Scientists wonder: Life expectancy in Germany is rising more slowly

Scientists wonder
Life expectancy in Germany is rising more slowly

In Germany, too, people are getting older. Recently, however, there has been a weakening of the trend compared to other rich countries. The reasons are still puzzling. Researchers suspect that it may have something to do with the increased retirement age.

Improvements in medicine, a good health system, but also personal commitment such as nutrition and sports ensure that people in Germany are getting older. In addition to life expectancy, experts also see this effect in the so-called probability of death: on a scale from 0 to 1, it indicates how high the risk is of dying in a certain year of life. However, new studies show that progress is slowing down.

probability of death

The probability of death indicates how likely it is to die within one year of age. For the calculation, the deaths at the age of one year are set in relation to the living at the beginning of the age. These mortality probabilities are usually also calculated separately for men and women. Death probabilities form the starting point for calculating a life table.

Source: Federal Statistical Office

The higher the age, the higher the risk of death on average. To calculate this probability of death, the number of deaths in a cohort is set against the number of people alive in that cohort. Life expectancy can then be calculated from this using so-called mortality tables.

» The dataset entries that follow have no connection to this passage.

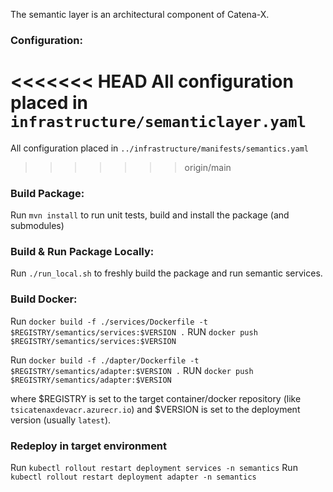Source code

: <!---
Copyright (c) 2021 T-Systems International GmbH (Catena-X Consortium)

See the AUTHORS file(s) distributed with this work for additional
information regarding authorship.

See the LICENSE file(s) distributed with this work for
additional information regarding license terms.
-->

The semantic layer is an architectural component of Catena-X. 

### Configuration:

<<<<<<< HEAD
All configuration placed in `infrastructure/semanticlayer.yaml`
=======
All configuration placed in `../infrastructure/manifests/semantics.yaml`
>>>>>>> origin/main

### Build Package:

Run `mvn install` to run unit tests, build and install the package (and submodules)

### Build & Run Package Locally:

Run `./run_local.sh` to freshly build the package and run semantic services.

### Build Docker:

Run `docker build -f ./services/Dockerfile -t $REGISTRY/semantics/services:$VERSION .`
RUN `docker push $REGISTRY/semantics/services:$VERSION`

Run `docker build -f ./dapter/Dockerfile -t $REGISTRY/semantics/adapter:$VERSION .`
RUN `docker push $REGISTRY/semantics/adapter:$VERSION`

where $REGISTRY is set to the target container/docker repository (like `tsicatenaxdevacr.azurecr.io`) and $VERSION is set to the 
deployment version (usually `latest`).

### Redeploy in target environment

Run `kubectl rollout restart deployment services -n semantics`
Run `kubectl rollout restart deployment adapter -n semantics`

A study from London’s Bayes Business School has now looked at the death rates for people aged 50 to 95. The researchers examined mortality patterns in 21 high-income countries over a 50-year period (1960 and 2010) and compared them with more recent data. It turned out that the probability of death is developing less favorably than it was a few decades ago.

“Alarming trend”

This is particularly evident in German women: the average improvement in their probability of death fell from 2.4 percent per year (1991 to 2000) to one percent (2011 to 2017). For German men, the improvement rate has fallen from 2.2 percent to 1.23 percent in the same period since 2011. Germany was one of the worst performers, along with Britain and Taiwan, in terms of measuring average mortality improvements. Of the 21 countries surveyed with comparable living conditions, Germany ranks 18th for women and 20th for men.

For Steven Haberman, professor of actuarial science at Bayes Business School, these negative results represent an “alarming trend.” “Has the retirement age been raised too quickly? The answer could be yes,” writes Haberman.

Other reasons could be: There is more and more diabetes and obesity in industrialized countries, the number of smokers is not decreasing further, the number of people with high cholesterol levels is constant. In addition, there is increasing mortality as a result of dementia and Alzheimer’s. But social factors may also play a role: according to the authors, the difference in mortality rates between different socio-economic groups has increased in many countries. The higher mortality in socially disadvantaged groups drags overall development down.

“Health Gap” to other countries

According to the Federal Institute for Population Research (BiB), Germany has long been a laggard among high-income countries. Pavel Grigoriev, head of the mortality research group, sees a “long-term health gap between more successful countries and Germany”.

According to Grigoriev, the Germans’ “life expectancy disadvantage” is primarily due to one demographic group: the age group just before retirement age (55-64). “This group and the 65+ group contribute the most to the disadvantage,” says the mortality researcher. According to Grigoriev, the main factor for the difference between Germany and other high-income countries is cardiovascular disease. This can be clearly seen from data on causes of death and demographic methods.

However, one can only speculate as to why this is so. “The problem probably lies in the insufficient basic medical care and disease prevention.” The situation is actually good: Germany has a strong economy, generous social security and a well-equipped healthcare system. “It’s really amazing why Germany is doing so poorly given numerous advantages.”